Using the data that follows, return exactly the lines from the one that contains "throughput by relaxing" through the one that contains "consistency (e.g., Facebook's", ends included.

DATA ->
== == ==
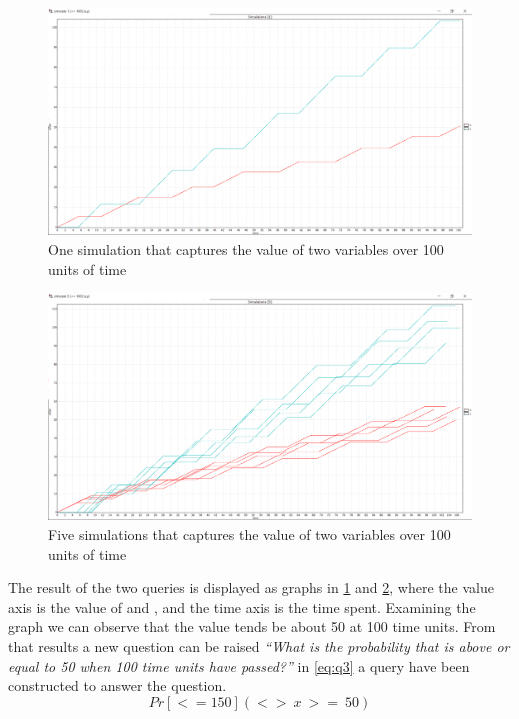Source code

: \begin{figure}[!h]
	\includegraphics[width=\textwidth]{graphics/showcase01.png}
	\caption{One simulation that captures the value of two variables  over 100 units of time}
	\label{fig:sim01}
\end{figure}

\begin{figure}[!h]
	\includegraphics[width=\textwidth]{graphics/showcase02.png}
	\caption{Five simulations that captures the value of two variables  over 100 units of time}
	\label{fig:sim02}
\end{figure}

The result of the two queries is displayed as graphs in \cref{fig:sim01} and \cref{fig:sim02}, where the value axis is the value of  and , and the time axis is the time spent.
Examining the graph we can observe that the value  tends be about 50 at 100 time units.
From that results a new question can be raised \textit{``What is the probability that  is above or equal to 50 when 100 time units have passed?''} in \ref{eq:q3} a query have been constructed to answer the question.
\begin{equation}\label{eq:q3}
Pr[<=150](<>\ x\ >=\ 50)
\end{equation}

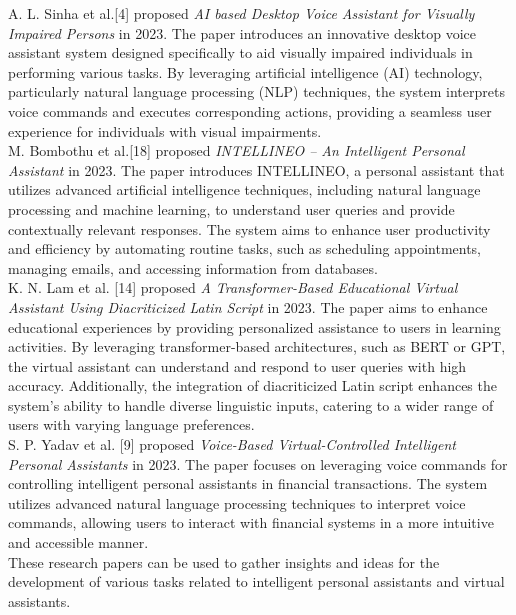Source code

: \noindent
A. L. Sinha et al.[4] proposed {\it AI based Desktop Voice Assistant for Visually Impaired Persons} in 2023.
\noindent
The paper introduces an innovative desktop voice assistant system designed specifically to aid visually impaired individuals in performing various tasks. By leveraging artificial intelligence (AI) technology, particularly natural language processing (NLP) techniques, the system interprets voice commands and executes corresponding actions, providing a seamless user experience for individuals with visual impairments.\\

\noindent
M. Bombothu et al.[18] proposed {\it INTELLINEO – An Intelligent Personal Assistant} in 2023.
\noindent
The paper introduces INTELLINEO, a personal assistant that utilizes advanced artificial intelligence techniques, including natural language processing and machine learning, to understand user queries and provide contextually relevant responses. The system aims to enhance user productivity and efficiency by automating routine tasks, such as scheduling appointments, managing emails, and accessing information from databases. \\

\noindent
K. N. Lam et al. [14] proposed {\it A Transformer-Based Educational Virtual Assistant Using Diacriticized Latin Script} in 2023. 
\noindent
The paper aims to enhance educational experiences by providing personalized assistance to users in learning activities. By leveraging transformer-based architectures, such as BERT or GPT, the virtual assistant can understand and respond to user queries with high accuracy. Additionally, the integration of diacriticized Latin script enhances the system's ability to handle diverse linguistic inputs, catering to a wider range of users with varying language preferences.  \\

\noindent
S. P. Yadav et al. [9] proposed {\it Voice-Based Virtual-Controlled Intelligent Personal Assistants} in 2023.
\noindent
The paper focuses on leveraging voice commands for controlling intelligent personal assistants in financial transactions. The system utilizes advanced natural language processing techniques to interpret voice commands, allowing users to interact with financial systems in a more intuitive and accessible manner. \\

\noindent
These research papers can be used to gather insights and ideas for the development of various tasks related to intelligent personal assistants and virtual assistants.



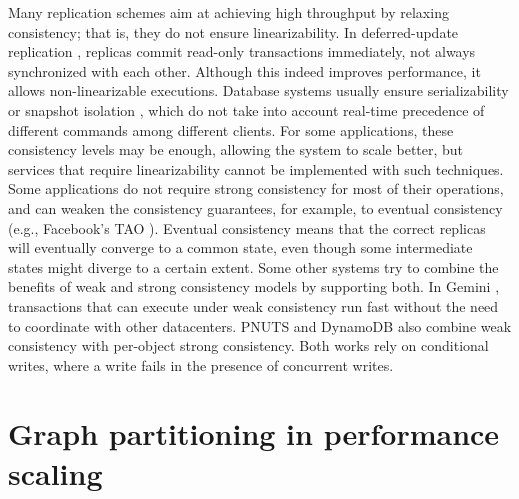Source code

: Many replication schemes aim at achieving high throughput by relaxing
consistency; that is, they do not ensure linearizability. In deferred-update
replication \cite{chundi96dur, kobus2013hybrid, sciascia2012sdur, SousaOMP01},
replicas commit read-only transactions immediately, not always synchronized
with each other. Although this indeed improves performance, it allows
non-linearizable executions. Database systems usually ensure serializability
\cite{BHG87} or snapshot isolation \cite{LinKJPA09}, which do not take into
account real-time precedence of different commands among different clients. For
some applications, these consistency levels may be enough, allowing the system
to scale better, but services that require linearizability cannot be implemented
with such techniques. Some applications do not require strong consistency for
most of their operations, and can weaken the consistency guarantees, for example, to eventual
consistency (e.g., Facebook's TAO \cite{facebookTAO}). Eventual consistency
\cite{gustavsson2002self} means that the correct replicas will eventually
converge to a common state, even though some intermediate states might diverge
to a certain extent. Some other systems try to combine the benefits of weak and
strong consistency models by supporting both.  In Gemini \cite{Li2012geo},
transactions that can execute under weak consistency run fast without the need
to coordinate with other datacenters. PNUTS \cite{Cooper2008PNUTSYH} and
DynamoDB \cite{Sivasubramanian:2012dynamo} also combine weak consistency with
per-object strong consistency. Both works rely on conditional writes, where a
write fails in the presence of concurrent writes.

\section{Graph partitioning in performance scaling}

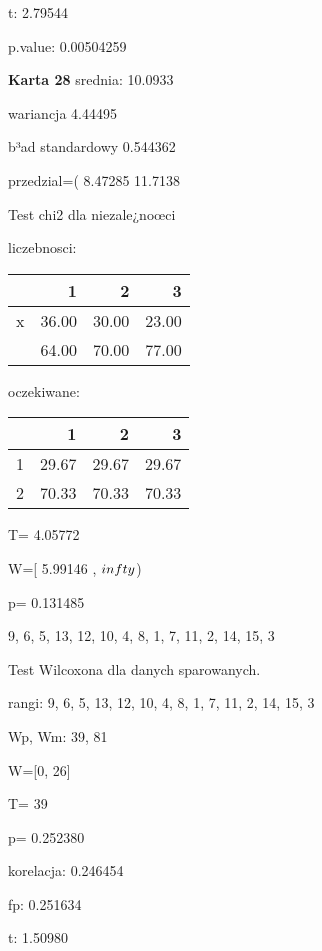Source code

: \documentclass[a4paper,12pt]{article}
\begin{document}
\begin{multicols}{3}
     t: 2.79544
     
     p.value: 0.00504259 \vspace{1cm} 

  \textbf{Karta  28 } 
 srednia: 10.0933 
     
     wariancja 4.44495  
     
     b³ad standardowy 0.544362 
     
     przedzial=( 8.47285 11.7138 \vspace{1cm} 

  Test chi2 dla niezale¿noœci 
   
   liczebnosci: %
\begin{tabular}{rrrr}
  \hline
 & 1 & 2 & 3 \\
  \hline
x & 36.00 & 30.00 & 23.00 \\
   & 64.00 & 70.00 & 77.00 \\
   \hline
\end{tabular}
 
   
   oczekiwane: %
\begin{tabular}{rrrr}
  \hline
 & 1 & 2 & 3 \\
  \hline
1 & 29.67 & 29.67 & 29.67 \\
  2 & 70.33 & 70.33 & 70.33 \\
   \hline
\end{tabular}
 
   
   T= 4.05772 
   
   W=[ 5.99146 , $\\infty$) 
   
   p= 0.131485 \vspace{1cm} 

  9, 6, 5, 13, 12, 10, 4, 8, 1, 7, 11, 2, 14, 15, 3 

  Test Wilcoxona dla danych sparowanych. 
  
  rangi: 9, 6, 5, 13, 12, 10, 4, 8, 1, 7, 11, 2, 14, 15, 3 
  
  Wp, Wm:  39,  81 
  
  W=[0, 26]  
  
  T=  39 
  
  p= 0.252380 \vspace{1cm} 

  korelacja: 0.246454
     
     fp: 0.251634
     
     t: 1.50980
     

\end{multicols}
\end{document}

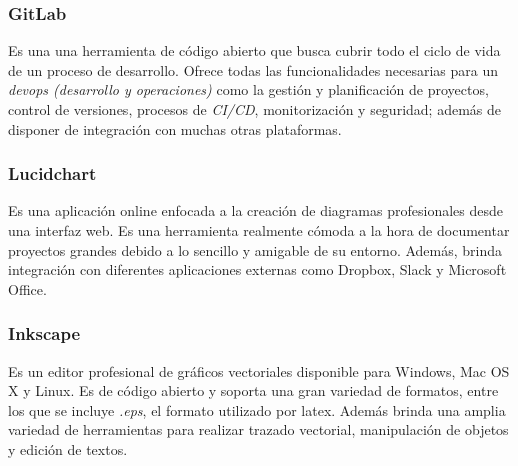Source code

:         \subsubsection{GitLab}
            Es una una herramienta de código abierto que busca cubrir todo el ciclo de vida de un proceso de desarrollo. Ofrece todas las funcionalidades necesarias para un \textit{devops (desarrollo y operaciones)} como la gestión y planificación de proyectos, control de versiones, procesos de \textit{CI/CD}, monitorización y seguridad; además de disponer de integración con muchas otras plataformas. \cite{gitlab}

        \subsubsection{Lucidchart}
            Es una aplicación online enfocada a la creación de diagramas profesionales desde una interfaz web. Es una herramienta realmente cómoda a la hora de documentar proyectos grandes debido a lo sencillo y amigable de su entorno. Además, brinda integración con diferentes aplicaciones externas como Dropbox, Slack y Microsoft Office. 

        \subsubsection{Inkscape}
            Es un editor profesional de gráficos vectoriales disponible para Windows, Mac OS X y Linux. Es de código abierto y soporta una gran variedad de formatos, entre los que se incluye \textit{.eps}, el formato utilizado por latex. Además brinda una amplia variedad de herramientas para realizar trazado vectorial, manipulación de objetos y edición de textos.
== == ==
RESULT OF THIS EXERCISE ->
: Many replication schemes aim at achieving high throughput by relaxing
consistency; that is, they do not ensure linearizability. In deferred-update
replication \cite{chundi96dur, kobus2013hybrid, sciascia2012sdur, SousaOMP01},
replicas commit read-only transactions immediately, not always synchronized
with each other. Although this indeed improves performance, it allows
non-linearizable executions. Database systems usually ensure serializability
\cite{BHG87} or snapshot isolation \cite{LinKJPA09}, which do not take into
account real-time precedence of different commands among different clients. For
some applications, these consistency levels may be enough, allowing the system
to scale better, but services that require linearizability cannot be implemented
with such techniques. Some applications do not require strong consistency for
most of their operations, and can weaken the consistency guarantees, for example, to eventual
consistency (e.g., Facebook's TAO \cite{facebookTAO}). Eventual consistency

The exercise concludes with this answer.